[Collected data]
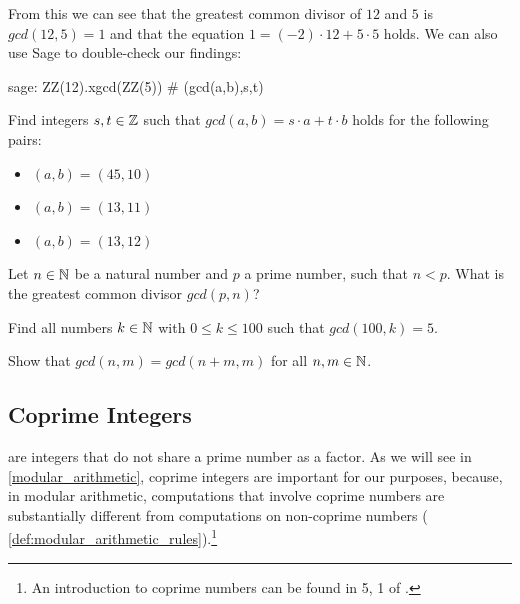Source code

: \begin{example}

From this we can see that the greatest common divisor of $12$ and $5$ is $ gcd (12, 5) = 1 $ and that the equation $ 1 = (-2) \cdot 12 + 5 \cdot 5 $ holds. We can also use  Sage to double-check our findings:
\begin{sagecommandline}
sage: ZZ(12).xgcd(ZZ(5)) # (gcd(a,b),s,t)
\end{sagecommandline}
\end{example}
\begin{exercise}
\label{exercise:extended_Euclidean_division_1}
Find integers $s,t\in\Z$ such that $gcd(a,b)= s\cdot a +t\cdot b$ holds for the following pairs:
\begin{itemize}\compactlist{}
\item $(a,b) = (45,10)$
\item $(a,b)=(13,11)$
\item $(a,b)=(13,12)$
\end{itemize}
\end{exercise}
\begin{exercise}
\label{exercise_towards_counting_numbers}
Let $n\in \N$ be a natural number and $p$ a prime number, such that $n<p$. What is the greatest common divisor $gcd(p,n)$?
\end{exercise}
\begin{exercise}
Find all numbers $k\in\N$ with $0\leq k \leq 100$ such that $gcd(100,k) = 5$.
\end{exercise}
\begin{exercise}
Show that $gcd(n,m) = gcd(n+m,m)$ for all $n,m\in\N$.
\end{exercise}
\subsection{Coprime Integers}
\label{def:coprime_integers}
 are integers that do not share a prime number as a factor. As we will see in \secname{} \ref{modular_arithmetic}, coprime integers are important for our purposes, because, in modular arithmetic, computations that involve coprime numbers are substantially different from computations on non-coprime numbers ( \ref{def:modular_arithmetic_rules}).\footnote{An introduction to coprime numbers can be found in \chaptname{} 5, \secname{} 1 of \cite{hardy-2008}.}

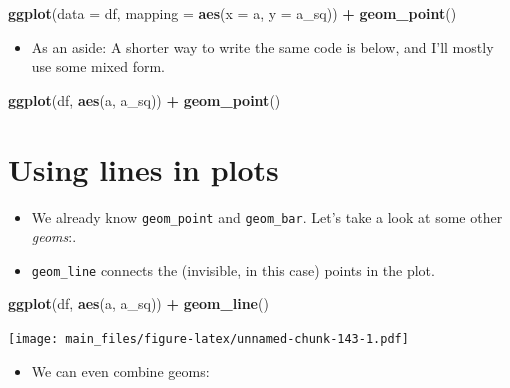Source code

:\documentclass[
]{book}
\newenvironment{Shaded}{\begin{snugshade}}{\end{snugshade}}
\newcommand{\AttributeTok}[1]{\textcolor[rgb]{0.13,0.29,0.53}{#1}}
\newcommand{\FunctionTok}[1]{\textcolor[rgb]{0.13,0.29,0.53}{\textbf{#1}}}
\newcommand{\NormalTok}[1]{#1}
\newcommand{\SpecialCharTok}[1]{\textcolor[rgb]{0.81,0.36,0.00}{\textbf{#1}}}
\providecommand{\tightlist}{%
  \setlength{\itemsep}{0pt}\setlength{\parskip}{0pt}}
\begin{document}
\begin{Shaded}
\begin{Highlighting}[]
\FunctionTok{ggplot}\NormalTok{(}\AttributeTok{data =}\NormalTok{ df, }\AttributeTok{mapping =} \FunctionTok{aes}\NormalTok{(}\AttributeTok{x =}\NormalTok{ a, }\AttributeTok{y =}\NormalTok{ a\_sq)) }\SpecialCharTok{+} \FunctionTok{geom\_point}\NormalTok{()}
\end{Highlighting}
\end{Shaded}

\begin{itemize}
\tightlist
\item
  As an aside: A shorter way to write the same code is below, and I'll mostly use some mixed form.
\end{itemize}

\begin{Shaded}
\begin{Highlighting}[]
\FunctionTok{ggplot}\NormalTok{(df, }\FunctionTok{aes}\NormalTok{(a, a\_sq)) }\SpecialCharTok{+} \FunctionTok{geom\_point}\NormalTok{()}
\end{Highlighting}
\end{Shaded}

\hypertarget{using-lines-in-plots}{%
\section{Using lines in plots}\label{using-lines-in-plots}}

\begin{itemize}
\item
  We already know \texttt{geom\_point} and \texttt{geom\_bar}. Let's take a look at some other \emph{geoms}:.
\item
  \texttt{geom\_line} connects the (invisible, in this case) points in the plot.
\end{itemize}

\begin{Shaded}
\begin{Highlighting}[]
\FunctionTok{ggplot}\NormalTok{(df, }\FunctionTok{aes}\NormalTok{(a, a\_sq)) }\SpecialCharTok{+} \FunctionTok{geom\_line}\NormalTok{()}
\end{Highlighting}
\end{Shaded}

\texttt{[image: main\_files/figure-latex/unnamed-chunk-143-1.pdf]}

\begin{itemize}
\tightlist
\item
  We can even combine geoms:
\end{itemize}
\end{document}
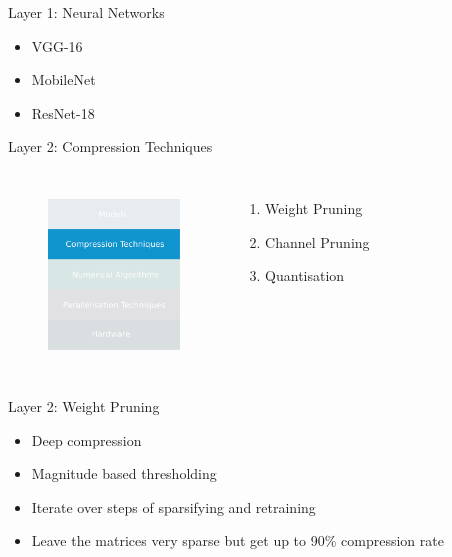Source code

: \documentclass{beamer}
\begin{document}
\begin{frame}{Layer 1: Neural Networks}
\vspace{0.2cm}

\begin{itemize}
    \item VGG-16
    \item MobileNet
    \item ResNet-18
\end{itemize}

\end{frame}


\begin{frame}{Layer 2: Compression Techniques}

\begin{columns}
\begin{figure}
    \centering
    \includegraphics[width=3.5cm]{images/compressions.pdf}
    \label{fig:inference-stack-compress-1}
\end{figure}


\begin{enumerate}
    \item Weight Pruning
    \item Channel Pruning
    \item Quantisation
\end{enumerate}


\end{columns}

\end{frame}



\begin{frame}{Layer 2: Weight Pruning}

\begin{itemize}
    \item Deep compression
    \item Magnitude based thresholding 
    \item Iterate over steps of sparsifying and retraining 
    \item Leave the matrices very sparse but get up to 90\% compression rate
\end{itemize}
    
\end{frame}
\end{document}
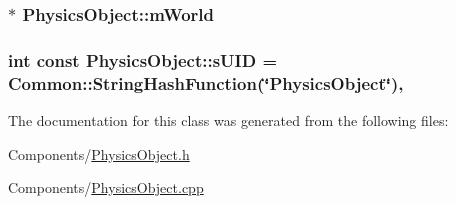 \subsubsection[{\texorpdfstring{m\+World}{mWorld}}]{$\ast$ Physics\+Object\+::m\+World\hspace{0.3cm}{\ttfamily [private]}}\hypertarget{classPhysicsObject_a020b80e399784584c4d698c2f1cbd73b}{}\label{classPhysicsObject_a020b80e399784584c4d698c2f1cbd73b}
\subsubsection[{\texorpdfstring{s\+U\+ID}{sUID}}]{\setlength{\rightskip}{0pt plus 5cm}int const Physics\+Object\+::s\+U\+ID = {\bf Common\+::\+String\+Hash\+Function}(\char`\"{}Physics\+Object\char`\"{})\hspace{0.3cm}{\ttfamily [static]}, {\ttfamily [private]}}\hypertarget{classPhysicsObject_ae53856b261838ff637770c08450305b1}{}\label{classPhysicsObject_ae53856b261838ff637770c08450305b1}


The documentation for this class was generated from the following files\+:\begin{DoxyCompactItemize}
\item 
Components/\hyperlink{PhysicsObject_8h}{Physics\+Object.\+h}\item 
Components/\hyperlink{PhysicsObject_8cpp}{Physics\+Object.\+cpp}\end{DoxyCompactItemize}
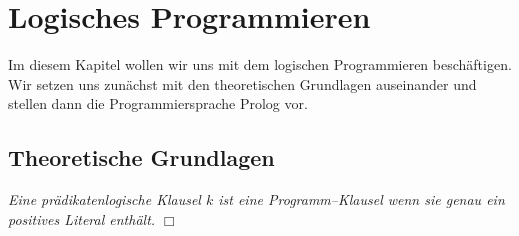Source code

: \chapter{Logisches Programmieren} 
Im diesem Kapitel wollen wir uns mit dem logischen Programmieren besch\"{a}ftigen.
Wir setzen uns zun\"{a}chst mit den theoretischen Grundlagen auseinander und stellen dann
die Programmiersprache Prolog vor.

\section{Theoretische Grundlagen}
\begin{Definition}
{\em
    Eine pr\"{a}dikatenlogische Klausel $k$ ist eine \emph{Programm--Klausel} wenn sie
    genau ein positives Literal enth\"{a}lt.
} \hspace*{\fill} $\Box$
\end{Definition}

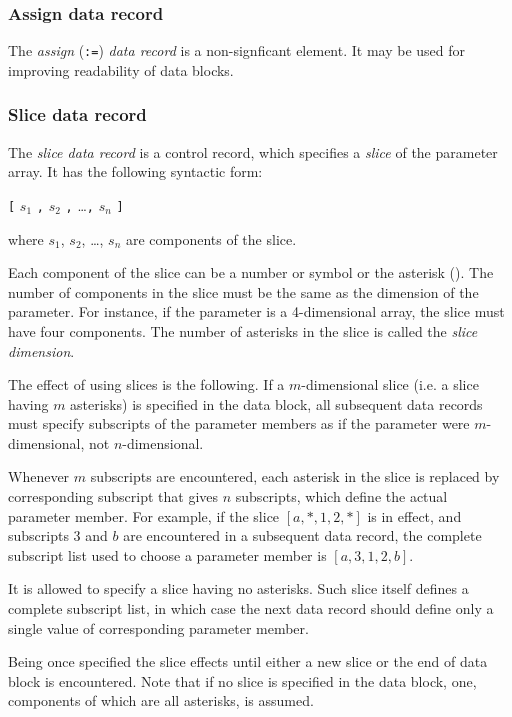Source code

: \documentclass[10pt]{article}
\begin{document}
\subsubsection{Assign data record}

The {\it assign} ({\tt:=}) {\it data record} is a non-signficant
element. It may be used for improving readability of data blocks.

\subsubsection{Slice data record}

The {\it slice data record} is a control record, which specifies a
{\it slice} of the parameter array. It has the following syntactic form:

\medskip

\noindent\hfil
{\tt[} $s_1$ {\tt,} $s_2$ {\tt,} \dots {\tt,} $s_n$ {\tt]}

\medskip

\noindent where $s_1$, $s_2$, \dots, $s_n$ are components of the slice.

Each component of the slice can be a number or symbol or the asterisk
({\tt*}). The number of components in the slice must be the same as the
dimension of the parameter. For instance, if the parameter is a
4-dimensional array, the slice must have four components. The number of
asterisks in the slice is called the {\it slice dimension}.

The effect of using slices is the following. If a $m$-dimensional slice
(i.e. a slice having $m$ asterisks) is specified in the data block, all
subsequent data records must specify subscripts of the parameter
members as if the parameter were $m$-dimensional, not $n$-dimensional.

Whenever $m$ subscripts are encountered, each asterisk in the slice is
replaced by corresponding subscript that gives $n$ subscripts, which
define the actual parameter member. For example, if the slice
$[a,*,1,2,*]$ is in effect, and subscripts 3 and $b$ are encountered in
a subsequent data record, the complete subscript list used to choose a
parameter member is $[a,3,1,2,b]$.

It is allowed to specify a slice having no asterisks. Such slice itself
defines a complete subscript list, in which case the next data record
should define only a single value of corresponding parameter member.

Being once specified the slice effects until either a new slice or the
end of data block is encountered. Note that if no slice is specified in
the data block, one, components of which are all asterisks, is assumed.
\end{document}
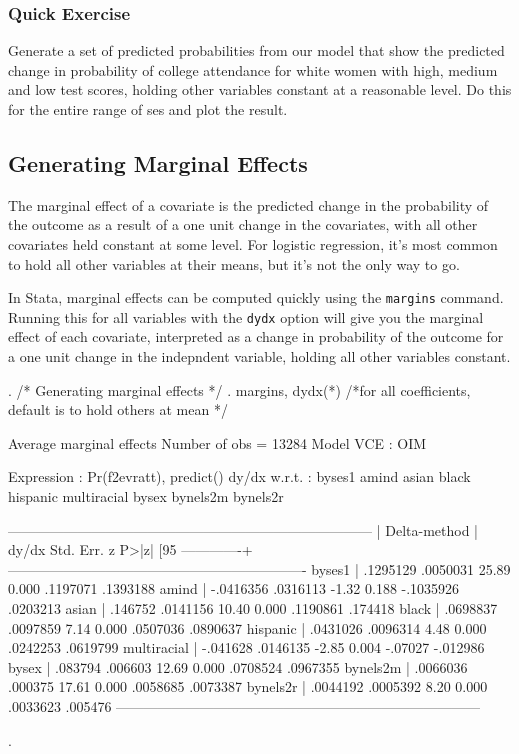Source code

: \documentclass[12pt]{article}
\begin{document}
\subsubsection{Quick Exercise}

Generate a set of predicted probabilities from our model that show the
predicted change in probability of college attendance for white women
with high, medium and low test scores, holding
other variables constant at a reasonable level. Do this
for the entire range of ses and plot the result. 




\subsection{Generating Marginal Effects}

The marginal effect of a covariate is the predicted change in the
probability of the outcome as a result of a one unit change in the
covariates, with all other covariates held constant at some level. For
logistic regression, it's most common to hold all other variables at
their means, but it's not the only way to go. 

In Stata, marginal effects can be computed quickly using the
\texttt{margins} command. Running this for all variables with the
\texttt{dydx} option will give you the marginal effect of each
covariate, interpreted as a change in probability of the outcome for a
one unit change in the indepndent variable, holding all other
variables constant. 


\begin{stlog}
. /* Generating marginal effects */
. margins, dydx(*) /*for all coefficients, default is to hold others at mean */  

Average marginal effects                          Number of obs   =      13284
Model VCE    : OIM

Expression   : Pr(f2evratt), predict()
dy/dx w.r.t. : byses1 amind asian black hispanic multiracial bysex bynels2m bynels2r

------------------------------------------------------------------------------
             |            Delta-method
             |      dy/dx   Std. Err.      z    P>|z|     [95%
-------------+----------------------------------------------------------------
      byses1 |   .1295129   .0050031    25.89   0.000     .1197071    .1393188
       amind |  -.0416356   .0316113    -1.32   0.188    -.1035926    .0203213
       asian |    .146752   .0141156    10.40   0.000     .1190861     .174418
       black |   .0698837   .0097859     7.14   0.000     .0507036    .0890637
    hispanic |   .0431026   .0096314     4.48   0.000     .0242253    .0619799
 multiracial |   -.041628   .0146135    -2.85   0.004      -.07027    -.012986
       bysex |    .083794    .006603    12.69   0.000     .0708524    .0967355
    bynels2m |   .0066036    .000375    17.61   0.000     .0058685    .0073387
    bynels2r |   .0044192   .0005392     8.20   0.000     .0033623     .005476
------------------------------------------------------------------------------

. 
\end{stlog}
\end{document}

• **Problem to work on**
Working from the records above, find how many lines contain the string "sagecommandline" and answer with the bare number.

• **Solution**
2